Thursday, April 30, 2009

Exhausted

This juror nightmare is over. I am too drained to even be happy about it as it has been mentally challenging in a completely new and alien way for me and many of the others I spoke to during these two weeks. It was not just the continuous, onerous, draining sitting around and waiting, wondering when, or indeed if, one's presence was required in court, but the thick air of the court itself, where crimes are not any longer hyper-realities far removed from one's own life, specks of over-exciting interest in Hollywood movies that drag, or 'things' that happen on BBC News Online.

Law and order are not romanticised to the point of fake in a real court, there is no feisty young barrister that spits: 'COLONEL JESSEP, DID YOU ORDER THE CODE RED?!', no defendant whose countenance cuts the air with a mix of quiet dignity and proud assurance, no electrifying moment of truth when the glass ceiling shatters and relief descends upon all as if Heaven-sent, no Denzel Washington sitting in a corner with a string of medals on his lapel. No, there is none of that.

There is a mother that recognises the signs of high cocaine intoxication because 'that's life, that's the way it is', a son whose drink-and-drug problems have been known since the age of eleven and plentiful low-lives that lie under oath.

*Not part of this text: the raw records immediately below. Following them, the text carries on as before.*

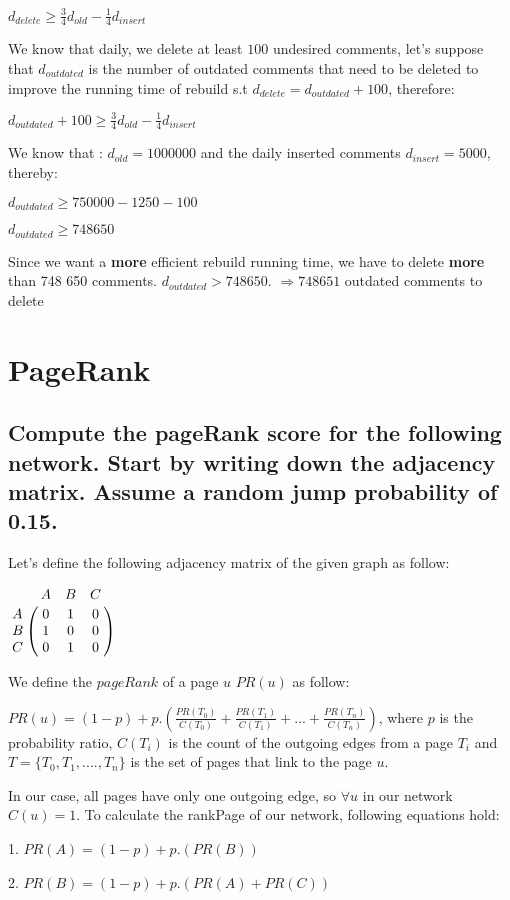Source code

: \documentclass{scrartcl}
\begin{document}
$d_{delete} \geq  \frac{3}{4} d_{old}  - \frac{1}{4}  d_{insert} $

We know that daily, we delete at least $100$ undesired comments, let's suppose that $d_{outdated}$ is the number of outdated comments that need to be deleted to improve the running time of rebuild s.t $d_{delete}= d_{outdated} + 100$, therefore:

$d_{outdated} + 100 \geq \frac{3}{4} d_{old}  - \frac{1}{4}  d_{insert} $

We know that : $d_{old} = 1 000 000$ and the daily inserted comments $d_{insert} = 5000$, thereby:

$d_{outdated} \geq 750 000 - 1 250 - 100$

$d_{outdated} \geq 748 650$

Since we want a \textbf{more} efficient rebuild running time, we have to delete \textbf{more} than 748 650 comments. $d_{outdated} > 748 650$. $ \Rightarrow  748 651$ outdated comments to delete
  

\section{PageRank}

\subsection{Compute the pageRank score for the following network. Start by writing down the adjacency
matrix. Assume a random jump probability of 0.15.}

Let's define the following adjacency matrix of the given graph as follow:

 $
\bordermatrix{
  & A	& B   & C   \cr
A &0& 1 & 0 \cr
B & 1 & 0 &0 \cr
C & 0 & 1 & 0 \cr
}
$  

We define the $pageRank$ of a page $u$ $PR(u)$ as follow:

$PR(u) = (1- p) + p.( \frac{PR(T_0)}{C(T_0)} + \frac{PR(T_1)}{C(T_1)}+ ... + \frac{PR(T_n)}{C(T_n)})$, where $p$ is the probability ratio, $C(T_i)$ is the count of the outgoing edges from a page $T_i$ and $T = \{T_0 , T_1 , .... , T_n\}$ is the set of pages that link to the page $u$.

In our case, all pages have only one outgoing edge, so $\forall u $ in our network $C(u) = 1$. To calculate the rankPage of our network, following equations hold:

1. $PR(A) = (1 - p) + p.( PR(B))$

2. $PR(B) = (1 - p) + p.( PR(A) + PR(C))$
\end{document}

I don't know about you but, as worldly as I like to think myself, I couldn't tell whether one has snorted cocaine or Tabasco or lavender talcum powder; my life experience does not encompass 'the way it is' to that extent. I don't even know what that means.

I do know, however, that the glamourised drinking ads show a reality that does not exist. There are no impossibly beautiful, thin, charming, well-groomed, sparkly people who can down ten bottle of spirits a day and glide through life like witty dragonflies. There is none of that in a real court. There is just empty lunacy and the ghost of a squandered childhood that never was.